*** Opening of GIVEN DATA ***

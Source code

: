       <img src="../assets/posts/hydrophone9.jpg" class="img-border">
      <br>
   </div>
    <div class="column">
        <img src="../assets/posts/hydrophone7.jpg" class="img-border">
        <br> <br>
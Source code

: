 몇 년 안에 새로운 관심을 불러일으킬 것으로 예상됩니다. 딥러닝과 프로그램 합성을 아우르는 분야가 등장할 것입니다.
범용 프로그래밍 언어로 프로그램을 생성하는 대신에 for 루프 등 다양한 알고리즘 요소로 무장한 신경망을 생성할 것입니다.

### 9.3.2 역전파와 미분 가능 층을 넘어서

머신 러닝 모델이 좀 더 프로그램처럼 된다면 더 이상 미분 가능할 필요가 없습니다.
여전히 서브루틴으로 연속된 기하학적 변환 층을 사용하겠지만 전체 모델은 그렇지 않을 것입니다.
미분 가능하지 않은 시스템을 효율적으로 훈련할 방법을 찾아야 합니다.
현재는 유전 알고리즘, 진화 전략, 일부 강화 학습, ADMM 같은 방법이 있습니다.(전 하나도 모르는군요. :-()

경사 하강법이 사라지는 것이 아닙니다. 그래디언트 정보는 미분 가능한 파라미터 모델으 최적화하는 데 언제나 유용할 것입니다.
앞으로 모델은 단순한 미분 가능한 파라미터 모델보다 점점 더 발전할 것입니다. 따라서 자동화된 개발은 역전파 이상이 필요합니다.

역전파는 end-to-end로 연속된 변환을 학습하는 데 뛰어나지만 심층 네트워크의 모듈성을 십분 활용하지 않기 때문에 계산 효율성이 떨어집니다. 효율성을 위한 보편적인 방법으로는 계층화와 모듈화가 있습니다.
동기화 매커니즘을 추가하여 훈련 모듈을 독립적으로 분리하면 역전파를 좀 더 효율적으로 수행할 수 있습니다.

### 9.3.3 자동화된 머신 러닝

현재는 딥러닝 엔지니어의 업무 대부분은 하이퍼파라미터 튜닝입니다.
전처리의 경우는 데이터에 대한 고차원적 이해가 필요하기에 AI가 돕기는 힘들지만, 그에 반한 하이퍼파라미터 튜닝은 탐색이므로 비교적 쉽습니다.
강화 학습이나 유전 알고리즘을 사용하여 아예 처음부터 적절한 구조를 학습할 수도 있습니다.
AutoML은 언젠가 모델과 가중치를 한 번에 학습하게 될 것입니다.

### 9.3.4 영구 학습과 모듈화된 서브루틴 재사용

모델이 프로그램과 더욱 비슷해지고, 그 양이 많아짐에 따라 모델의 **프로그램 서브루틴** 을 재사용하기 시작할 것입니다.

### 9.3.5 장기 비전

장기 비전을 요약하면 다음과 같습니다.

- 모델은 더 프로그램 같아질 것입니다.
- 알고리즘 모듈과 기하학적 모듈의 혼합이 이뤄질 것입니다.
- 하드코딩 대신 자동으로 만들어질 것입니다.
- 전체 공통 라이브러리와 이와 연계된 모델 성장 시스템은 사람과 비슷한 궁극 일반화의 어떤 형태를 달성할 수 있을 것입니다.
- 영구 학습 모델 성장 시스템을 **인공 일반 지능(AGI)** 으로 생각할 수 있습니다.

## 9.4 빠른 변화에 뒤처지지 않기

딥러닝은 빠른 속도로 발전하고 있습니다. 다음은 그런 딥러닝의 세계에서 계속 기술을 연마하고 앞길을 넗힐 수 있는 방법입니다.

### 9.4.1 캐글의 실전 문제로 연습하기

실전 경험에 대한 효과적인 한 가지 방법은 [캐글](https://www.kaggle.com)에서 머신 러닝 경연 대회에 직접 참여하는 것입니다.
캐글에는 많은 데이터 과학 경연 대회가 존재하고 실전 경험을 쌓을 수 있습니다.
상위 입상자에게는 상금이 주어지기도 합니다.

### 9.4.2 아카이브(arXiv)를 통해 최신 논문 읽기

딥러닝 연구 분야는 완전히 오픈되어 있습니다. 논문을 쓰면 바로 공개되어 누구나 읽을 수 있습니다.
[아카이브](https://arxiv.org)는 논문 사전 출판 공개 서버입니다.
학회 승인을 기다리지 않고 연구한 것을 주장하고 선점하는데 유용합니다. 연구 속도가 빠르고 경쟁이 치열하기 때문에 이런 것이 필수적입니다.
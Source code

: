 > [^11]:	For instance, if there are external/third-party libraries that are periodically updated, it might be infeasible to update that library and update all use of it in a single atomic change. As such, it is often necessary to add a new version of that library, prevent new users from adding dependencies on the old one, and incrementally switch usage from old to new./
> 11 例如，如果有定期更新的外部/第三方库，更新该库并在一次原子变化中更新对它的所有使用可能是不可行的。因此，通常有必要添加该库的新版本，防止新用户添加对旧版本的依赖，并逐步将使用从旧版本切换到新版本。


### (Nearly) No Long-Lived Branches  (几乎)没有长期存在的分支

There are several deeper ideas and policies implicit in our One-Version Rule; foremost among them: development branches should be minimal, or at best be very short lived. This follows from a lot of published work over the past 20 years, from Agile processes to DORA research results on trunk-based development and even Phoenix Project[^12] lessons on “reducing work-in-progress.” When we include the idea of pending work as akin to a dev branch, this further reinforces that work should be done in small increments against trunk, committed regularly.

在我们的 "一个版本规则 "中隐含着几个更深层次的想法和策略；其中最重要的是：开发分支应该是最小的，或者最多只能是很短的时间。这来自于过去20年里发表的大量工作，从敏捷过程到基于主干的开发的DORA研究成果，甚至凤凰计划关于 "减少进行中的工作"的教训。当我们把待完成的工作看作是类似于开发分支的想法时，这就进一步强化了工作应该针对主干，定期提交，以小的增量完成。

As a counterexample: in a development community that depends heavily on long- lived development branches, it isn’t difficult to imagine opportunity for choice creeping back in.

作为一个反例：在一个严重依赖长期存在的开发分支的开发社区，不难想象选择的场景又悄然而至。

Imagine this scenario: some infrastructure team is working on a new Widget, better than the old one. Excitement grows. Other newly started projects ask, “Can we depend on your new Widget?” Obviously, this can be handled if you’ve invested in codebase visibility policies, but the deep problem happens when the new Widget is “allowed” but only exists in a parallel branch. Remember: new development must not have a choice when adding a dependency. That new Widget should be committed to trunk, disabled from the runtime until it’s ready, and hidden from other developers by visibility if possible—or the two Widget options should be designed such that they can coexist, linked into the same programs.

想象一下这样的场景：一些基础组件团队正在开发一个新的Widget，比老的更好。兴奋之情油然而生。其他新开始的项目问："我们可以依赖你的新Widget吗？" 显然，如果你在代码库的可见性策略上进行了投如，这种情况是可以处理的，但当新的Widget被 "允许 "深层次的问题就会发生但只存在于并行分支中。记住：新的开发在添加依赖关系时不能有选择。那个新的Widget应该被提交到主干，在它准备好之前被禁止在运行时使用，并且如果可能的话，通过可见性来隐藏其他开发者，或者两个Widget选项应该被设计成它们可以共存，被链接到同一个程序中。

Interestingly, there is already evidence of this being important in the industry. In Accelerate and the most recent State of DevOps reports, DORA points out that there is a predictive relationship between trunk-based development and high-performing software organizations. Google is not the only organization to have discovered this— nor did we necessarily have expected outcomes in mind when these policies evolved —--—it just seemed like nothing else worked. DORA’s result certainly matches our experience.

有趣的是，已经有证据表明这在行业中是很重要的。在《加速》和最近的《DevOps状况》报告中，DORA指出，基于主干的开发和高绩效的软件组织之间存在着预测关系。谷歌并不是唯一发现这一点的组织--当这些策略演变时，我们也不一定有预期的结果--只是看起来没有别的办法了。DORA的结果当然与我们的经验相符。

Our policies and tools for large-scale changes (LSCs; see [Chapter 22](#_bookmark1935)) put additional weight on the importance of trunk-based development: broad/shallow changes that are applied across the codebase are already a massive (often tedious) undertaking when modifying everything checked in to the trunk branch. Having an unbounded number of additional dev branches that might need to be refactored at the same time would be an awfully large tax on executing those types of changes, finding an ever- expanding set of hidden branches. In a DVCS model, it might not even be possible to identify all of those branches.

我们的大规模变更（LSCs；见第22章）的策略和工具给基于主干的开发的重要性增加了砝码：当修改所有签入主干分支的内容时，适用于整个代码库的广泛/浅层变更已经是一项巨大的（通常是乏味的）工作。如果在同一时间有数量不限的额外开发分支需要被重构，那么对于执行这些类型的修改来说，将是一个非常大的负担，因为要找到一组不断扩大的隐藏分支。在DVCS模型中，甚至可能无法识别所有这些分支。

*** Close of GIVEN DATA ***

• [ACTION ITEM]: Within the entries, find all lines that contain "시스템을" and copy each one.

• [YOUR SOLUTION]:
미분 가능하지 않은 시스템을 효율적으로 훈련할 방법을 찾아야 합니다.
- 영구 학습 모델 성장 시스템을 **인공 일반 지능(AGI)** 으로 생각할 수 있습니다.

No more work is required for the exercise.